◆ **Assigned task**:
Your copy must hold every line of the records word for word. It must hold no pictures.

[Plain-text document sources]
*** Block opens ***

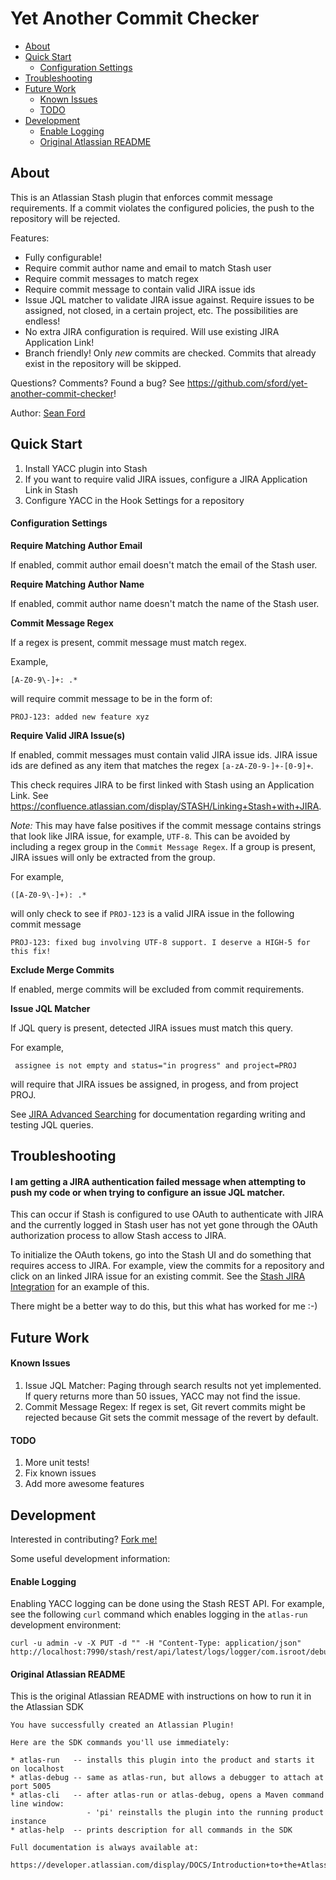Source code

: # Yet Another Commit Checker

- [About](#about)
- [Quick Start](#quickstart)
    - [Configuration Settings](#configurationsettings)
- [Troubleshooting](#troubleshooting)
- [Future Work](#futurework)
    - [Known Issues](#knownissues)
    - [TODO](#todo)
- [Development](#development)
    - [Enable Logging](#enablelogging)
    - [Original Atlassian README](#originalatlassianreadme)

## About

This is an Atlassian Stash plugin that enforces commit message requirements. If a commit violates the
configured policies, the push to the repository will be rejected.

Features:

* Fully configurable!
* Require commit author name and email to match Stash user
* Require commit messages to match regex
* Require commit message to contain valid JIRA issue ids
* Issue JQL matcher to validate JIRA issue against. Require issues to be assigned, not closed, in a certain project, etc.
The possibilities are endless!
* No extra JIRA configuration is required. Will use existing JIRA Application Link!
* Branch friendly! Only *new* commits are checked. Commits that already exist in the repository will be skipped.

Questions? Comments? Found a bug? See https://github.com/sford/yet-another-commit-checker!

Author: [Sean Ford](https://github.com/sford)

## Quick Start

1. Install YACC plugin into Stash
2. If you want to require valid JIRA issues, configure a JIRA Application Link in Stash
4. Configure YACC in the Hook Settings for a repository

#### Configuration Settings

**Require Matching Author Email**

If enabled, commit author email doesn't match the email of the Stash user.

**Require Matching Author Name**

If enabled, commit author name doesn't match the name of the Stash user.

**Commit Message Regex**

If a regex is present, commit message must match regex.

Example,

    [A-Z0-9\-]+: .*

will require commit message to be in the form of:

    PROJ-123: added new feature xyz

**Require Valid JIRA Issue(s)**

If enabled, commit messages must contain valid JIRA issue ids. JIRA issue ids are defined as any item that matches
the regex `[a-zA-Z0-9-]+-[0-9]+`.

This check requires JIRA to be first linked with Stash using an Application Link. See https://confluence.atlassian.com/display/STASH/Linking+Stash+with+JIRA.

*Note:* This may have false positives if the commit message contains strings that look like JIRA issue, for example, `UTF-8`.
This can be avoided by including a regex group in the `Commit Message Regex`. If a group is present, JIRA issues will only be extracted
from the group.

For example,

    ([A-Z0-9\-]+): .*

will only check to see if `PROJ-123` is a valid JIRA issue in the following commit message

    PROJ-123: fixed bug involving UTF-8 support. I deserve a HIGH-5 for this fix!

**Exclude Merge Commits**

If enabled, merge commits will be excluded from commit requirements.

**Issue JQL Matcher**

If JQL query is present, detected JIRA issues must match this query.

For example,

     assignee is not empty and status="in progress" and project=PROJ

will require that JIRA issues be assigned, in progess, and from project PROJ.

See [JIRA Advanced Searching](https://confluence.atlassian.com/display/JIRA/Advanced+Searching) for documentation regarding writing and testing
JQL queries.

## Troubleshooting

#### I am getting a JIRA authentication failed message when attempting to push my code or when trying to configure an issue JQL matcher.

This can occur if Stash is configured to use OAuth to authenticate with JIRA and the currently logged in Stash user has
not yet gone through the OAuth authorization process to allow Stash access to JIRA.

To initialize the OAuth tokens, go into the Stash UI and do something that requires access to JIRA. For example, view
the commits for a repository and click on an linked JIRA issue for an existing commit. See the [Stash JIRA Integration](https://confluence.atlassian.com/display/STASH/JIRA+integration#JIRAintegration-SeetheJIRAissuesrelatedtocommitsandpullrequests)
for an example of this.

There might be a better way to do this, but this what has worked for me :-)

## Future Work

#### Known Issues

1. Issue JQL Matcher: Paging through search results not yet implemented. If query returns more than 50 issues, YACC
may not find the issue.
2. Commit Message Regex: If regex is set, Git revert commits might be rejected because Git sets the commit message of the
revert by default.

#### TODO

1. More unit tests!
2. Fix known issues
3. Add more awesome features

## Development

Interested in contributing? [Fork me!](https://github.com/sford/yet-another-commit-checker)

Some useful development information:

#### Enable Logging

Enabling YACC logging can be done using the Stash REST API. For example, see the following `curl` command which enables logging in the `atlas-run` development environment:

    curl -u admin -v -X PUT -d "" -H "Content-Type: application/json" http://localhost:7990/stash/rest/api/latest/logs/logger/com.isroot/debug

#### Original Atlassian README

This is the original Atlassian README with instructions on how to run it in the Atlassian SDK

    You have successfully created an Atlassian Plugin!

    Here are the SDK commands you'll use immediately:

    * atlas-run   -- installs this plugin into the product and starts it on localhost
    * atlas-debug -- same as atlas-run, but allows a debugger to attach at port 5005
    * atlas-cli   -- after atlas-run or atlas-debug, opens a Maven command line window:
                     - 'pi' reinstalls the plugin into the running product instance
    * atlas-help  -- prints description for all commands in the SDK

    Full documentation is always available at:

    https://developer.atlassian.com/display/DOCS/Introduction+to+the+Atlassian+Plugin+SDK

*** Block closes ***

◆ **Finished exercise**:
Source code

: # Yet Another Commit Checker

- [About](#about)
- [Quick Start](#quickstart)
    - [Configuration Settings](#configurationsettings)
- [Troubleshooting](#troubleshooting)
- [Future Work](#futurework)
    - [Known Issues](#knownissues)
    - [TODO](#todo)
- [Development](#development)
    - [Enable Logging](#enablelogging)
    - [Original Atlassian README](#originalatlassianreadme)

## About

This is an Atlassian Stash plugin that enforces commit message requirements. If a commit violates the
configured policies, the push to the repository will be rejected.

Features:

* Fully configurable!
* Require commit author name and email to match Stash user
* Require commit messages to match regex
* Require commit message to contain valid JIRA issue ids
* Issue JQL matcher to validate JIRA issue against. Require issues to be assigned, not closed, in a certain project, etc.
The possibilities are endless!
* No extra JIRA configuration is required. Will use existing JIRA Application Link!
* Branch friendly! Only *new* commits are checked. Commits that already exist in the repository will be skipped.

Questions? Comments? Found a bug? See https://github.com/sford/yet-another-commit-checker!

Author: [Sean Ford](https://github.com/sford)

## Quick Start

1. Install YACC plugin into Stash
2. If you want to require valid JIRA issues, configure a JIRA Application Link in Stash
4. Configure YACC in the Hook Settings for a repository

#### Configuration Settings

**Require Matching Author Email**

If enabled, commit author email doesn't match the email of the Stash user.

**Require Matching Author Name**

If enabled, commit author name doesn't match the name of the Stash user.

**Commit Message Regex**

If a regex is present, commit message must match regex.

Example,

    [A-Z0-9\-]+: .*

will require commit message to be in the form of:

    PROJ-123: added new feature xyz

**Require Valid JIRA Issue(s)**

If enabled, commit messages must contain valid JIRA issue ids. JIRA issue ids are defined as any item that matches
the regex `[a-zA-Z0-9-]+-[0-9]+`.

This check requires JIRA to be first linked with Stash using an Application Link. See https://confluence.atlassian.com/display/STASH/Linking+Stash+with+JIRA.

*Note:* This may have false positives if the commit message contains strings that look like JIRA issue, for example, `UTF-8`.
This can be avoided by including a regex group in the `Commit Message Regex`. If a group is present, JIRA issues will only be extracted
from the group.

For example,

    ([A-Z0-9\-]+): .*

will only check to see if `PROJ-123` is a valid JIRA issue in the following commit message

    PROJ-123: fixed bug involving UTF-8 support. I deserve a HIGH-5 for this fix!

**Exclude Merge Commits**

If enabled, merge commits will be excluded from commit requirements.

**Issue JQL Matcher**

If JQL query is present, detected JIRA issues must match this query.

For example,

     assignee is not empty and status="in progress" and project=PROJ

will require that JIRA issues be assigned, in progess, and from project PROJ.

See [JIRA Advanced Searching](https://confluence.atlassian.com/display/JIRA/Advanced+Searching) for documentation regarding writing and testing
JQL queries.

## Troubleshooting

#### I am getting a JIRA authentication failed message when attempting to push my code or when trying to configure an issue JQL matcher.

This can occur if Stash is configured to use OAuth to authenticate with JIRA and the currently logged in Stash user has
not yet gone through the OAuth authorization process to allow Stash access to JIRA.

To initialize the OAuth tokens, go into the Stash UI and do something that requires access to JIRA. For example, view
the commits for a repository and click on an linked JIRA issue for an existing commit. See the [Stash JIRA Integration](https://confluence.atlassian.com/display/STASH/JIRA+integration#JIRAintegration-SeetheJIRAissuesrelatedtocommitsandpullrequests)
for an example of this.

There might be a better way to do this, but this what has worked for me :-)

## Future Work

#### Known Issues

1. Issue JQL Matcher: Paging through search results not yet implemented. If query returns more than 50 issues, YACC
may not find the issue.
2. Commit Message Regex: If regex is set, Git revert commits might be rejected because Git sets the commit message of the
revert by default.

#### TODO

1. More unit tests!
2. Fix known issues
3. Add more awesome features

## Development

Interested in contributing? [Fork me!](https://github.com/sford/yet-another-commit-checker)

Some useful development information:

#### Enable Logging

Enabling YACC logging can be done using the Stash REST API. For example, see the following `curl` command which enables logging in the `atlas-run` development environment:

    curl -u admin -v -X PUT -d "" -H "Content-Type: application/json" http://localhost:7990/stash/rest/api/latest/logs/logger/com.isroot/debug

#### Original Atlassian README

This is the original Atlassian README with instructions on how to run it in the Atlassian SDK

    You have successfully created an Atlassian Plugin!

    Here are the SDK commands you'll use immediately:

    * atlas-run   -- installs this plugin into the product and starts it on localhost
    * atlas-debug -- same as atlas-run, but allows a debugger to attach at port 5005
    * atlas-cli   -- after atlas-run or atlas-debug, opens a Maven command line window:
                     - 'pi' reinstalls the plugin into the running product instance
    * atlas-help  -- prints description for all commands in the SDK

    Full documentation is always available at:

    https://developer.atlassian.com/display/DOCS/Introduction+to+the+Atlassian+Plugin+SDK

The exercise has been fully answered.